Relationship of Theoretical Nano-scale Structure/Properties of Calcium Silicate Hydrate (CSH) and Experimental Micro-scale Properties of Cement Paste

硅酸钙水合物（CSH）的理论纳米结构/性能与水泥浆体实验微观性能的关系

• 批准号: 1068528
• 负责人: Anil Misra
• 金额: $ 28万
• 依托单位: University of Kansas Center for Research Inc
• 依托单位国家: 美国
• 项目类别: Standard Grant
• 财政年份: 2011
• 资助国家: 美国
• 起止时间: 2011-07-15 至 2015-12-31
• 项目状态: 已结题
• 来源: https://www.nsf.gov/awardsearch/showAward?AWD_ID=1068528&HistoricalAwards=false
• 关键词: Relationship; Theoretical; Nano; scale; Structure

The objective this research project is to understand the link among the electronic- atomic- and micro-scale properties of Calcium silicate hydrate (CSH) and hardened cement. CSH is the dominant building block component of the hardened portland cement and the key microstructure that controls the overall mechanical behavior of portland cement concrete. To significantly enhance concrete performance and durability, technologies to modify CSH structure and properties are being envisaged. This research will use a combination of rigorous theoretical and innovative experimental methods to investigate the fundamental science issues governing CSH structure and properties. These investigations will identify the gap between what is theoretically possible and what is experimentally achievable, and consequently, suggest plausible strategies for future cementitious material development. Concrete is the most utilized construction material across the world. Life cycle performance enhancement of concrete can have far reaching impact on sustainability and energy use of the concrete and cement industries. In addition, this interdisciplinary multi-institutional research will contribute to the development of highly skilled graduate workforce. The Ph.D. students will be mentored by PIs with diverse background and experience in collaborative research on complex problems that occur at the boundaries of traditional disciplines. The research results and techniques will be highlighted at the campus outreach events designed to attract high school students into STEM disciplines and recruit undergraduate students into graduate programs. The methods developed in this research will have applications in the analysis of a wide class of materials possessing complex multi-component microstructures, such as shales and nanophased ceramics.

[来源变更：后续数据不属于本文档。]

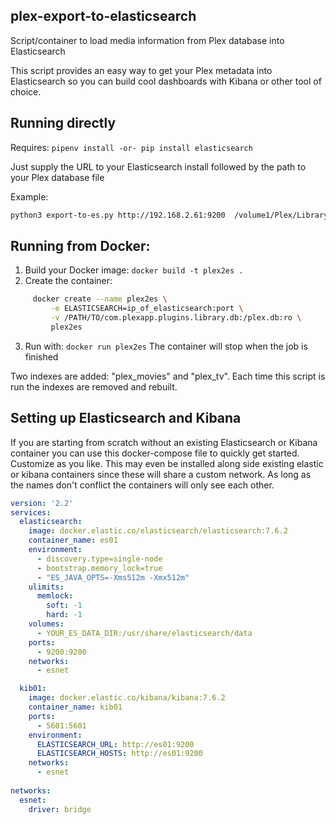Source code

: ## plex-export-to-elasticsearch
Script/container to load media information from Plex database into Elasticsearch

This script provides an easy way to get your Plex metadata into Elasticsearch so you can build
cool dashboards with Kibana or other tool of choice.

## Running directly
 Requires: `pipenv install -or- pip install elasticsearch`
 
 Just supply the URL to your Elasticsearch install followed by the path to your Plex database file

Example:
```bash
python3 export-to-es.py http://192.168.2.61:9200  /volume1/Plex/Library/Application Support/Plex Media Server/Plug-in Support/Databases/com.plexapp.plugins.library.db
```

## Running from Docker:
 1. Build your Docker image: `docker build -t plex2es .`
 2. Create the container:
 ```bash
      docker create --name plex2es \
          -e ELASTICSEARCH=ip_of_elasticsearch:port \
          -v /PATH/TO/com.plexapp.plugins.library.db:/plex.db:ro \
          plex2es
```
 3. Run with: `docker run plex2es`
    The container will stop when the job is finished

 Two indexes are added: "plex_movies" and "plex_tv".  Each time this script is run the indexes are removed and rebuilt.

## Setting up Elasticsearch and Kibana
If you are starting from scratch without an existing Elasticsearch or Kibana container
you can use this docker-compose file to quickly get started. Customize as you like.
This may even be installed along side existing elastic or kibana containers since these
will share a custom network.  As long as the names don't conflict the containers will only see
each other.

```yaml
version: '2.2'
services:
  elasticsearch:
    image: docker.elastic.co/elasticsearch/elasticsearch:7.6.2
    container_name: es01
    environment:
      - discovery.type=single-node
      - bootstrap.memory_lock=true
      - "ES_JAVA_OPTS=-Xms512m -Xmx512m"
    ulimits:
      memlock:
        soft: -1
        hard: -1
    volumes:
      - YOUR_ES_DATA_DIR:/usr/share/elasticsearch/data
    ports:
      - 9200:9200
    networks:
      - esnet

  kib01:
    image: docker.elastic.co/kibana/kibana:7.6.2
    container_name: kib01
    ports:
      - 5601:5601
    environment:
      ELASTICSEARCH_URL: http://es01:9200
      ELASTICSEARCH_HOSTS: http://es01:9200
    networks:
      - esnet
     
networks:
  esnet:
    driver: bridge
```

本研究的目的是了解水化硅酸钙（CSH）和硬化水泥的电子-原子-和微观尺度性质之间的联系。 CSH是硬化波特兰水泥的主要组成部分，也是控制波特兰水泥混凝土整体力学性能的关键微观结构。 为了显著提高混凝土的性能和耐久性，人们正在设想改变CSH结构和性能的技术。 本研究将采用严格的理论和创新的实验方法相结合，研究控制CSH结构和性质的基本科学问题。 这些调查将确定理论上可能的和实验上可实现的之间的差距，并因此为未来胶凝材料的发展提出合理的策略。 混凝土是世界上使用最多的建筑材料。 混凝土的生命周期性能增强可以对混凝土和水泥行业的可持续性和能源使用产生深远的影响。 此外，这种跨学科的多机构研究将有助于发展高技能的研究生劳动力。 的博士学生将由具有不同背景和经验的专业研究员指导，共同研究传统学科边界上出现的复杂问题。 研究成果和技术将在校园外展活动中突出显示，旨在吸引高中生进入STEM学科，并招募本科生进入研究生课程。 在这项研究中开发的方法将有广泛的一类具有复杂的多组分微观结构，如页岩和纳米陶瓷材料的分析应用。